• Task requirements: Transcribe the data that follows in full. Leave out the pictures.

• Data:
- - - - - - -
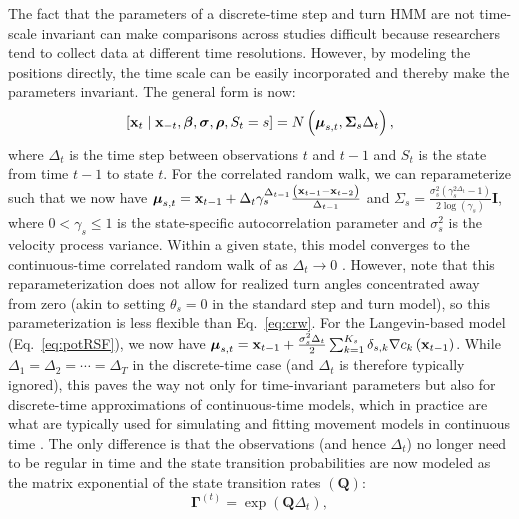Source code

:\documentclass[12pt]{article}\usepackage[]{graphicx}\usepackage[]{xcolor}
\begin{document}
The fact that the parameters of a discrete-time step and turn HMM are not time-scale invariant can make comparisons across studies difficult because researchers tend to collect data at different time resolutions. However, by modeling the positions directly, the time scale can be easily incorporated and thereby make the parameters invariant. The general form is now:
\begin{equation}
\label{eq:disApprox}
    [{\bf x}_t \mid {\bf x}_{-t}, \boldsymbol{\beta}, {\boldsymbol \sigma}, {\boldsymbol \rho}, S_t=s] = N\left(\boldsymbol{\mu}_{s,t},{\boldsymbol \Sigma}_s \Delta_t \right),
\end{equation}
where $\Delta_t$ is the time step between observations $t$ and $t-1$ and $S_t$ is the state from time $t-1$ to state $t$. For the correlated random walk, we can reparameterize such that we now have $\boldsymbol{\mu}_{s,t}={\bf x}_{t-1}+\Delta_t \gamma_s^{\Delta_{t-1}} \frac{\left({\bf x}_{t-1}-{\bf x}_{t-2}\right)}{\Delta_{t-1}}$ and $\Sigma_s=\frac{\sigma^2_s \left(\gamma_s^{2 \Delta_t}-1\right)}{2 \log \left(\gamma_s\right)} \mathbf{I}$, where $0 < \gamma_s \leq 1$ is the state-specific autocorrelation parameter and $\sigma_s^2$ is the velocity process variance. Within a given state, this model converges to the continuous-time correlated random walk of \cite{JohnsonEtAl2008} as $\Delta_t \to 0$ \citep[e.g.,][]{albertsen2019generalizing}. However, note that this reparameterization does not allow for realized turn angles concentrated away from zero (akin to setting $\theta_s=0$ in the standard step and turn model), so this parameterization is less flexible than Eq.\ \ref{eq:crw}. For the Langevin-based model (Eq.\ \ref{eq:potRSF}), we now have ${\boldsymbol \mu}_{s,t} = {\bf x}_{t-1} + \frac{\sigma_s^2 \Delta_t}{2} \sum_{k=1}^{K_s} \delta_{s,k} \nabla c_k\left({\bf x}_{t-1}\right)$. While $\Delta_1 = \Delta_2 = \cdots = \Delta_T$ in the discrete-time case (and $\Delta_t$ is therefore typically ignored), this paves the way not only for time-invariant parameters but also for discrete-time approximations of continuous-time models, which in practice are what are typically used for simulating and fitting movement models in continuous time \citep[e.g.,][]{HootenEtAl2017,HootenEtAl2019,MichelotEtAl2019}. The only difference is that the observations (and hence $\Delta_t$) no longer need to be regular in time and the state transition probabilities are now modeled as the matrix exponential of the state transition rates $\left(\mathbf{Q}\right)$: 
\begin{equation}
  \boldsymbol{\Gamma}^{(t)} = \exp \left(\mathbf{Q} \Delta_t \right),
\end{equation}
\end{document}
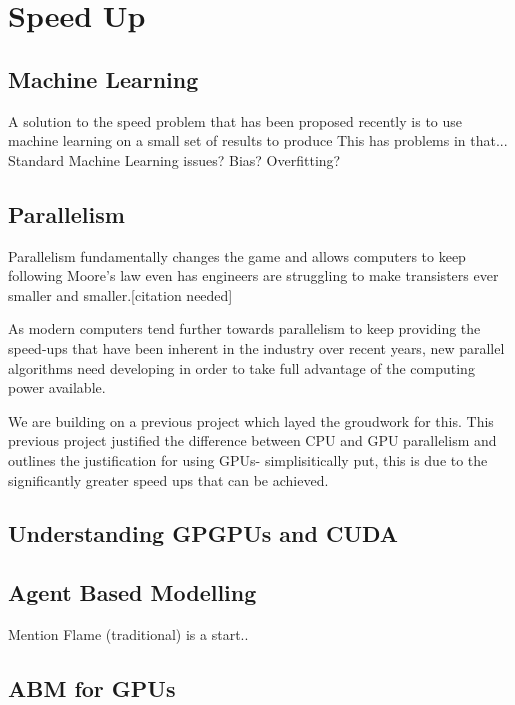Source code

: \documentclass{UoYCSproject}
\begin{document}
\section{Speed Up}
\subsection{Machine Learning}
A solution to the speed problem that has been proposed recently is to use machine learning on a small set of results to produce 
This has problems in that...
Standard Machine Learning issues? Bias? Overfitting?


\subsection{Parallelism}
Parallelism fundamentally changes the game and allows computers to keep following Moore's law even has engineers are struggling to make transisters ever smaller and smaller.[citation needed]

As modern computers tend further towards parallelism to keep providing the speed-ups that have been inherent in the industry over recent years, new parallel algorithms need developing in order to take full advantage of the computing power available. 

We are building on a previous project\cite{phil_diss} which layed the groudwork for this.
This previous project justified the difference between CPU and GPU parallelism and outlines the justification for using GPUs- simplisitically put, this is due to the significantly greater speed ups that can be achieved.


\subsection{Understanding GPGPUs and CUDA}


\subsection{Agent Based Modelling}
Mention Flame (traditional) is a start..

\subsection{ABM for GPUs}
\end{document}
- - - - - - -
• Written response:
Source code

:\documentclass[12pt]{article}\usepackage[]{graphicx}\usepackage[]{xcolor}
\begin{document}
The fact that the parameters of a discrete-time step and turn HMM are not time-scale invariant can make comparisons across studies difficult because researchers tend to collect data at different time resolutions. However, by modeling the positions directly, the time scale can be easily incorporated and thereby make the parameters invariant. The general form is now:
\begin{equation}
\label{eq:disApprox}
    [{\bf x}_t \mid {\bf x}_{-t}, \boldsymbol{\beta}, {\boldsymbol \sigma}, {\boldsymbol \rho}, S_t=s] = N\left(\boldsymbol{\mu}_{s,t},{\boldsymbol \Sigma}_s \Delta_t \right),
\end{equation}
where $\Delta_t$ is the time step between observations $t$ and $t-1$ and $S_t$ is the state from time $t-1$ to state $t$. For the correlated random walk, we can reparameterize such that we now have $\boldsymbol{\mu}_{s,t}={\bf x}_{t-1}+\Delta_t \gamma_s^{\Delta_{t-1}} \frac{\left({\bf x}_{t-1}-{\bf x}_{t-2}\right)}{\Delta_{t-1}}$ and $\Sigma_s=\frac{\sigma^2_s \left(\gamma_s^{2 \Delta_t}-1\right)}{2 \log \left(\gamma_s\right)} \mathbf{I}$, where $0 < \gamma_s \leq 1$ is the state-specific autocorrelation parameter and $\sigma_s^2$ is the velocity process variance. Within a given state, this model converges to the continuous-time correlated random walk of \cite{JohnsonEtAl2008} as $\Delta_t \to 0$ \citep[e.g.,][]{albertsen2019generalizing}. However, note that this reparameterization does not allow for realized turn angles concentrated away from zero (akin to setting $\theta_s=0$ in the standard step and turn model), so this parameterization is less flexible than Eq.\ \ref{eq:crw}. For the Langevin-based model (Eq.\ \ref{eq:potRSF}), we now have ${\boldsymbol \mu}_{s,t} = {\bf x}_{t-1} + \frac{\sigma_s^2 \Delta_t}{2} \sum_{k=1}^{K_s} \delta_{s,k} \nabla c_k\left({\bf x}_{t-1}\right)$. While $\Delta_1 = \Delta_2 = \cdots = \Delta_T$ in the discrete-time case (and $\Delta_t$ is therefore typically ignored), this paves the way not only for time-invariant parameters but also for discrete-time approximations of continuous-time models, which in practice are what are typically used for simulating and fitting movement models in continuous time \citep[e.g.,][]{HootenEtAl2017,HootenEtAl2019,MichelotEtAl2019}. The only difference is that the observations (and hence $\Delta_t$) no longer need to be regular in time and the state transition probabilities are now modeled as the matrix exponential of the state transition rates $\left(\mathbf{Q}\right)$: 
\begin{equation}
  \boldsymbol{\Gamma}^{(t)} = \exp \left(\mathbf{Q} \Delta_t \right),
\end{equation}
\end{document}
Source code

: \documentclass{UoYCSproject}
\begin{document}
\section{Speed Up}
\subsection{Machine Learning}
A solution to the speed problem that has been proposed recently is to use machine learning on a small set of results to produce 
This has problems in that...
Standard Machine Learning issues? Bias? Overfitting?


\subsection{Parallelism}
Parallelism fundamentally changes the game and allows computers to keep following Moore's law even has engineers are struggling to make transisters ever smaller and smaller.[citation needed]

As modern computers tend further towards parallelism to keep providing the speed-ups that have been inherent in the industry over recent years, new parallel algorithms need developing in order to take full advantage of the computing power available. 

We are building on a previous project\cite{phil_diss} which layed the groudwork for this.
This previous project justified the difference between CPU and GPU parallelism and outlines the justification for using GPUs- simplisitically put, this is due to the significantly greater speed ups that can be achieved.


\subsection{Understanding GPGPUs and CUDA}


\subsection{Agent Based Modelling}
Mention Flame (traditional) is a start..

\subsection{ABM for GPUs}
\end{document}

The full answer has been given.